The Ramah Village public high school closed circa 1968, due to being condemned. At first secondary students were forced to attend distant BIA boarding schools as the dormitory in Ramah now only took elementary students, and the Gallup-McKinley school district did not bus to other public schools. The Navajo Legal System Program (DNA) sued the school district in August 1968 in an attempt to reopen the public school. The courts ruled that the reservation could have busing to Zuni Public Schools, but the Gallup-McKinley County district chose to not allow its buses to enter Cibola County, which contained the reservation. Therefore, the Ramah Navajo Indian School Board was established in 1970 and established a plan to open a tribal school, which it did in the ex-Ramah School in 1970; the tribal school moved to Pine Hill in 1975. In 1983 the Ramah Village public high school reopened.

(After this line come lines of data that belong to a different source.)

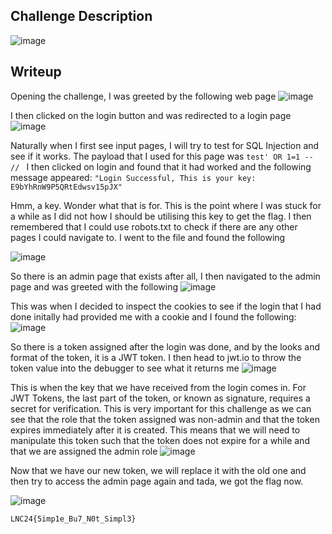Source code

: ## Challenge Description
![image](https://github.com/1-Xenon/ctf-archives/assets/110148117/fe2db848-edca-400e-835d-c2f8e2540435)

## Writeup
Opening the challenge, I was greeted by the following web page
![image](https://github.com/1-Xenon/ctf-archives/assets/110148117/30f23816-1bbc-4338-8c18-82fa59289ad1)

I then clicked on the login button and was redirected to a login page
![image](https://github.com/1-Xenon/ctf-archives/assets/110148117/cd8fb094-70ac-45ce-96c0-38d2cae0f649)

Naturally when I first see input pages, I will try to test for SQL Injection and see if it works. The payload that I used for this page was ```test' OR 1=1 -- // ```
I then clicked on login and found that it had worked and the following message appeared:
```"Login Successful, This is your key: E9bYhRnW9P5QRtEdwsv15pJX"```

Hmm, a key. Wonder what that is for. This is the point where I was stuck for a while as I did not how I should be utilising this key to get the flag. I then remembered that I could use robots.txt to check if there are any other pages I could navigate to. I went to the file and found the following

![image](https://github.com/1-Xenon/ctf-archives/assets/110148117/51c13d55-f41f-45ec-8304-9f41d5d6d06a)

So there is an admin page that exists after all, I then navigated to the admin page and was greeted with the following
![image](https://github.com/1-Xenon/ctf-archives/assets/110148117/e2f5273a-1bb7-41d7-91b1-437b97a9e93a)

This was when I decided to inspect the cookies to see if the login that I had done initally had provided me with a cookie and I found the following:
![image](https://github.com/1-Xenon/ctf-archives/assets/110148117/9b2e3f0e-0a66-49c7-b2ca-a3740f297a11)

So there is a token assigned after the login was done, and by the looks and format of the token, it is a JWT token. I then head to jwt.io to throw the token value into the debugger to see what it returns me
![image](https://github.com/1-Xenon/ctf-archives/assets/110148117/cd647e84-1759-4cbf-b850-7cc5cc1be8b4)

This is when the key that we have received from the login comes in. For JWT Tokens, the last part of the token, or known as signature, requires a secret for verification. This is very important for this challenge as we can see that the role that the token assigned was non-admin and that the token expires immediately after it is created. This means that we will need to manipulate this token such that the token does not expire for a while and that we are assigned the admin role
![image](https://github.com/1-Xenon/ctf-archives/assets/110148117/68098b04-ac2c-4215-a3ed-f35e2391e217)

Now that we have our new token, we will replace it with the old one and then try to access the admin page again and tada, we got the flag now.

![image](https://github.com/1-Xenon/ctf-archives/assets/110148117/6f833aec-d363-41cb-b15b-4b277dc1f425)

```LNC24{5imp1e_Bu7_N0t_Simpl3}```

In Summer 1994 the Ramah tribal government and the governments of Cibola County and McKinley County agreed to have two bus stops on the Ramah reservation, with one at the chapter house and another at a point to the south; this was approved by Alan Morgan, the New Mexico State Superintendent of Education. Area parents disliked the new bus stops, saying they had hazards and that they lacked the necessary space. Morgan approved establishing the bus stops deeper into the reservation, adjacent to Pine Hill schools and at the housing complex, and these stops began operation in December 1994. In January 1995 the Ramah Navajo chapter and the associated Ramah Navajo School Board, which operates Pine Hill Schools, sued the New Mexico Public Education Department and the Gallup McKinley County Schools arguing that the defendants breached the tribe's sovereignty by allowing the school district to extend school bus services further into the tribal grounds and therefore taking students who would have attended Pine Hill Schools and violating the previous agreement between the tribe and the counties.